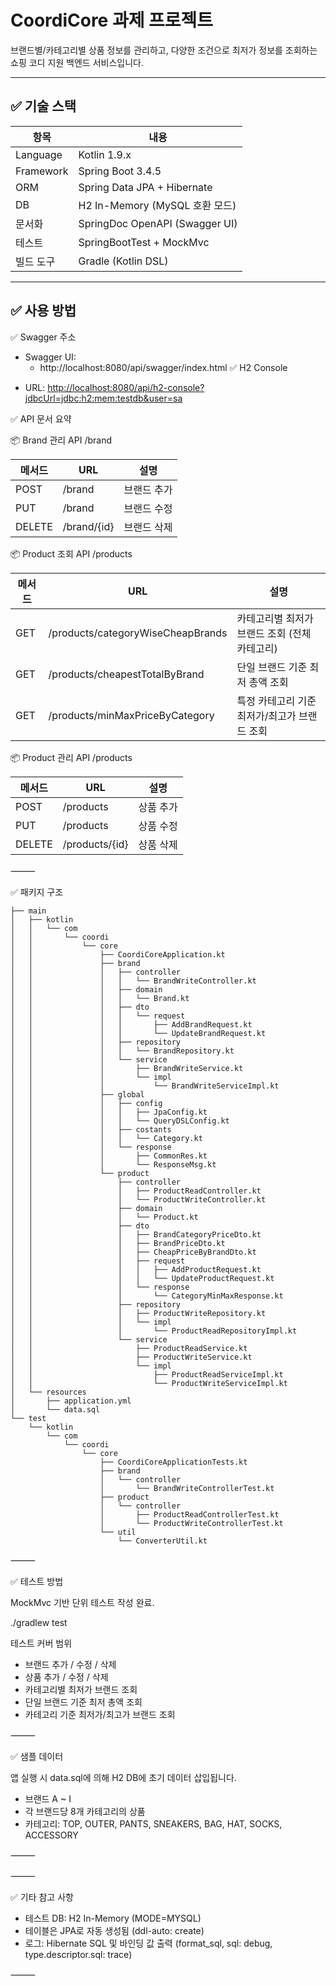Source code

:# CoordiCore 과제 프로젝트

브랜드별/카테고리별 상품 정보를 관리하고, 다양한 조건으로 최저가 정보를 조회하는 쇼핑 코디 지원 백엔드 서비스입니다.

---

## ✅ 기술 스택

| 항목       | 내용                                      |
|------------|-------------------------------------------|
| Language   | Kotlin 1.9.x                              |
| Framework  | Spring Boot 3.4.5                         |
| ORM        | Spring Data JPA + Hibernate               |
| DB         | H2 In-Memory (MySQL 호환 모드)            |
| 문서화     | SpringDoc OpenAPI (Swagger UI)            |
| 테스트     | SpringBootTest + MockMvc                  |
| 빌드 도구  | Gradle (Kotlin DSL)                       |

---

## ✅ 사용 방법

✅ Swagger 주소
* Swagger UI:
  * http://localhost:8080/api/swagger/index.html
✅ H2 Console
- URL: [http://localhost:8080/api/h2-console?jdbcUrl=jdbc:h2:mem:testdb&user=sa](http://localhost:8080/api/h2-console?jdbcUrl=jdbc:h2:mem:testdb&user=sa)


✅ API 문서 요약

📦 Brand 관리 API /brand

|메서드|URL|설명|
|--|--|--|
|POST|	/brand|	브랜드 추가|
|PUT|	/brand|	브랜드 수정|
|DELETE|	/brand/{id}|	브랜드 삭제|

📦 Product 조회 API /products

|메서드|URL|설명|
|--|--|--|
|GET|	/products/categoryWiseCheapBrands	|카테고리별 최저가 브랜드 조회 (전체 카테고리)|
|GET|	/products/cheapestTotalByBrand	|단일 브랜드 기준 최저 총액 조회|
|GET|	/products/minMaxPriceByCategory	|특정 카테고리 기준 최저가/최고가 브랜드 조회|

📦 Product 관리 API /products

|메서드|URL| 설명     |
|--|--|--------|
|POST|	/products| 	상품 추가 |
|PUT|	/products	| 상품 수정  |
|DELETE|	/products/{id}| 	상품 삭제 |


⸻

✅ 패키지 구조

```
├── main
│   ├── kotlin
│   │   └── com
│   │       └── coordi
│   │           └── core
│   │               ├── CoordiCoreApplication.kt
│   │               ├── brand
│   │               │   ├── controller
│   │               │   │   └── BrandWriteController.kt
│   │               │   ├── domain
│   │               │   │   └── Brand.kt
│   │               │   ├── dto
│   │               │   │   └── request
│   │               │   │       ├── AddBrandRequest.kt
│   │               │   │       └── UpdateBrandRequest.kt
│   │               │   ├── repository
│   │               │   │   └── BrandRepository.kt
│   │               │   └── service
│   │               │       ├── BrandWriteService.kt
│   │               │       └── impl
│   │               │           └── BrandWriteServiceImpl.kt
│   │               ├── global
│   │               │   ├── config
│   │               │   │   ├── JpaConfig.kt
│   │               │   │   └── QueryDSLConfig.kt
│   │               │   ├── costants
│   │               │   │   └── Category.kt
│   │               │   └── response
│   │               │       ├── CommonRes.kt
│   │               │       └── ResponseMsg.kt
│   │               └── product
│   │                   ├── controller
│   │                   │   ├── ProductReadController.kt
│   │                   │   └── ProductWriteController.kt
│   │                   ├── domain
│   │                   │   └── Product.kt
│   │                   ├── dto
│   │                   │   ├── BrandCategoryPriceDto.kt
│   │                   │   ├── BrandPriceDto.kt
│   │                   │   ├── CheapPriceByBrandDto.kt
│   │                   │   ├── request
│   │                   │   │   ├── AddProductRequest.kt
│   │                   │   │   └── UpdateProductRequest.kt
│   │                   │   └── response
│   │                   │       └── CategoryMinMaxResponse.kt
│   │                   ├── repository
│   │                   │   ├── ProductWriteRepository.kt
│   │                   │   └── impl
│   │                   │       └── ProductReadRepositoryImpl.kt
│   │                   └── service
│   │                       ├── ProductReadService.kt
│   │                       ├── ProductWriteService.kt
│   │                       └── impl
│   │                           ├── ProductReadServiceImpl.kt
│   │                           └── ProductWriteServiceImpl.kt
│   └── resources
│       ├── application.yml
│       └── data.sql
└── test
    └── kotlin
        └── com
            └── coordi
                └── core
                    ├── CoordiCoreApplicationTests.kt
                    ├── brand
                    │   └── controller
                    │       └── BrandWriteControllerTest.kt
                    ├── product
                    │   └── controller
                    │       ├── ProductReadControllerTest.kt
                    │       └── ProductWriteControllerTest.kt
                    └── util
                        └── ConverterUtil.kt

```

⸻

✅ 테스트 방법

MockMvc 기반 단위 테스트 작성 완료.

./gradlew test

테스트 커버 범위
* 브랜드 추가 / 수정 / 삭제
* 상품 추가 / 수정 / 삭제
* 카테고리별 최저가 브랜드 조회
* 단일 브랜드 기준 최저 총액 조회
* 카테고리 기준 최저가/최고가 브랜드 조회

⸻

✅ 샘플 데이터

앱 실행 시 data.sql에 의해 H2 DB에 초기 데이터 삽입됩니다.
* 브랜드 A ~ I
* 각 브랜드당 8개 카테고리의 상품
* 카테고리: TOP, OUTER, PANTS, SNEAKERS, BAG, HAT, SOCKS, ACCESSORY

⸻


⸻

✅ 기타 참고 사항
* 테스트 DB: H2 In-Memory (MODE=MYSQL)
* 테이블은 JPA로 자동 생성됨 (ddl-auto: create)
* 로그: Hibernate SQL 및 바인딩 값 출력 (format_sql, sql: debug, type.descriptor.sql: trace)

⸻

··········

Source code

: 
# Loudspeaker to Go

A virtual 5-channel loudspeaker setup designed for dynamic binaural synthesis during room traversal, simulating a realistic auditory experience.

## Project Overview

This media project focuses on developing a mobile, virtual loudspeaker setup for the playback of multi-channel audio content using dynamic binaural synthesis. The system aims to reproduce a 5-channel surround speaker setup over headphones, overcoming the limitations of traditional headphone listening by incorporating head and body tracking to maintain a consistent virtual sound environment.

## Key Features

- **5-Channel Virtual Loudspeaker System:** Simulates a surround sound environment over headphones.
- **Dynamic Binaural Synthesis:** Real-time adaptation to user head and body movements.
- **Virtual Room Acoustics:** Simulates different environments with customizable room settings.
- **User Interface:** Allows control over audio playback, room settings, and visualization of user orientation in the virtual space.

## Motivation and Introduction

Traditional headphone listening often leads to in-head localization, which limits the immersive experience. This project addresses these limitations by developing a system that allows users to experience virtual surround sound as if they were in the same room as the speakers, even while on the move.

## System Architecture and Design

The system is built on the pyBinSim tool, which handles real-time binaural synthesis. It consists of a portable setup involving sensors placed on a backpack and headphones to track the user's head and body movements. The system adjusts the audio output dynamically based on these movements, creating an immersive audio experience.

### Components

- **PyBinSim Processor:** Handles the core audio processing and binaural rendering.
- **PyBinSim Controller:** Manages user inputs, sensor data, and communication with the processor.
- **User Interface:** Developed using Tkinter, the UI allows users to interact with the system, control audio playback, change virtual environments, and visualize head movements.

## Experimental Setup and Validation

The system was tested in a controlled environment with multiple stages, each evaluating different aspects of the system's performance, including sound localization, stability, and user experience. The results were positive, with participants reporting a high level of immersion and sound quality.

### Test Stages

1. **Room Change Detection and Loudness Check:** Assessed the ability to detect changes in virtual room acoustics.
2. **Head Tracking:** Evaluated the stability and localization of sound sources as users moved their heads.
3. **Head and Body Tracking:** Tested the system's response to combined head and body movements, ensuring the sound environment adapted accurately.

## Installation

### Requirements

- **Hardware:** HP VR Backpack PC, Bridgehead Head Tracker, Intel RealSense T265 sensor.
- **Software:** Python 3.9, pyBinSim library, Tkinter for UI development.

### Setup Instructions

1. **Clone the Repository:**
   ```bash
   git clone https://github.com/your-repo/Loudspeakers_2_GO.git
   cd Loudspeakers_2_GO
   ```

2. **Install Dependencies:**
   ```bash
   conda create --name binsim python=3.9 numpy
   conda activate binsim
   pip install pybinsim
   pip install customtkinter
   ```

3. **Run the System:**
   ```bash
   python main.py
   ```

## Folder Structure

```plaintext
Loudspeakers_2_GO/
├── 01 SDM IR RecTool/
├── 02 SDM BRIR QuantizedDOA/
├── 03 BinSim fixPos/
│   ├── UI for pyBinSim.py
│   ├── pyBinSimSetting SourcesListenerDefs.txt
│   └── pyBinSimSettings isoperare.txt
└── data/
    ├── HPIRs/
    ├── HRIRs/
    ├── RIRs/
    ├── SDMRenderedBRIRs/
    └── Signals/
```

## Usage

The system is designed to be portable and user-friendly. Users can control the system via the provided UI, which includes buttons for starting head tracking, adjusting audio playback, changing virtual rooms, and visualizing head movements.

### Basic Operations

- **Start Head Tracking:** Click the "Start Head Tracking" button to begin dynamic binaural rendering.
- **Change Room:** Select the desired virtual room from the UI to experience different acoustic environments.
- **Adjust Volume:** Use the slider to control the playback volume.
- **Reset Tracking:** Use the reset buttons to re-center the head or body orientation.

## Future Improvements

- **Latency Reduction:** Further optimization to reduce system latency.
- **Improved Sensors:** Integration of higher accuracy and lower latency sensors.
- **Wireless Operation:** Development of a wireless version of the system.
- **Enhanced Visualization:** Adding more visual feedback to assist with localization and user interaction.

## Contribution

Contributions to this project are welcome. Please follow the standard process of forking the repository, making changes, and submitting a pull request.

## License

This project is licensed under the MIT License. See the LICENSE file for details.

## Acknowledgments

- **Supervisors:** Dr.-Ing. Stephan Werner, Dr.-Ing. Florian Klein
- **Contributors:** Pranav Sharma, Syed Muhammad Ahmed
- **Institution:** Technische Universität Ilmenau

··········

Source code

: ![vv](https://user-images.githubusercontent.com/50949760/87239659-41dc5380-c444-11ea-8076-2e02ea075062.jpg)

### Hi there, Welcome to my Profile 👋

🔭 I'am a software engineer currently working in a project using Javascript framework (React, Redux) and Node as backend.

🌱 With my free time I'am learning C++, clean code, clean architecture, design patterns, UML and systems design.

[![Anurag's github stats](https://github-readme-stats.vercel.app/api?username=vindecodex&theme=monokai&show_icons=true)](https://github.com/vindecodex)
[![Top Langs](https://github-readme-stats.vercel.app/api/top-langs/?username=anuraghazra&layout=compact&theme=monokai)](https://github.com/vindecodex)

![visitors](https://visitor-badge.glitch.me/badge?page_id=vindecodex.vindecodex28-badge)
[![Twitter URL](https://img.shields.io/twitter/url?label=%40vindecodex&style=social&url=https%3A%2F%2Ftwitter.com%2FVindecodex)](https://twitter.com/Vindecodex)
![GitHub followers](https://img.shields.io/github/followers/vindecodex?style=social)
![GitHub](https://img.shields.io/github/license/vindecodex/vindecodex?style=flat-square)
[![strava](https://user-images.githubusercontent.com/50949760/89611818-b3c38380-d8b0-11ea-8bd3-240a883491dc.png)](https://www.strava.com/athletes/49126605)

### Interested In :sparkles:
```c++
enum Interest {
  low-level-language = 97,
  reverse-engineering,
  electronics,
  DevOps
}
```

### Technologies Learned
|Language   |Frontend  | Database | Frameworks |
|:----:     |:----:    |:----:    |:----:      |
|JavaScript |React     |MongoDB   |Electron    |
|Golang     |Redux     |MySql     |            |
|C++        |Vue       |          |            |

··········

(Exercise brief) Search the data above for the word "social". Copy each line it is in.

(Result for this task)
[![Twitter URL](https://img.shields.io/twitter/url?label=%40vindecodex&style=social&url=https%3A%2F%2Ftwitter.com%2FVindecodex)](https://twitter.com/Vindecodex)
![GitHub followers](https://img.shields.io/github/followers/vindecodex?style=social)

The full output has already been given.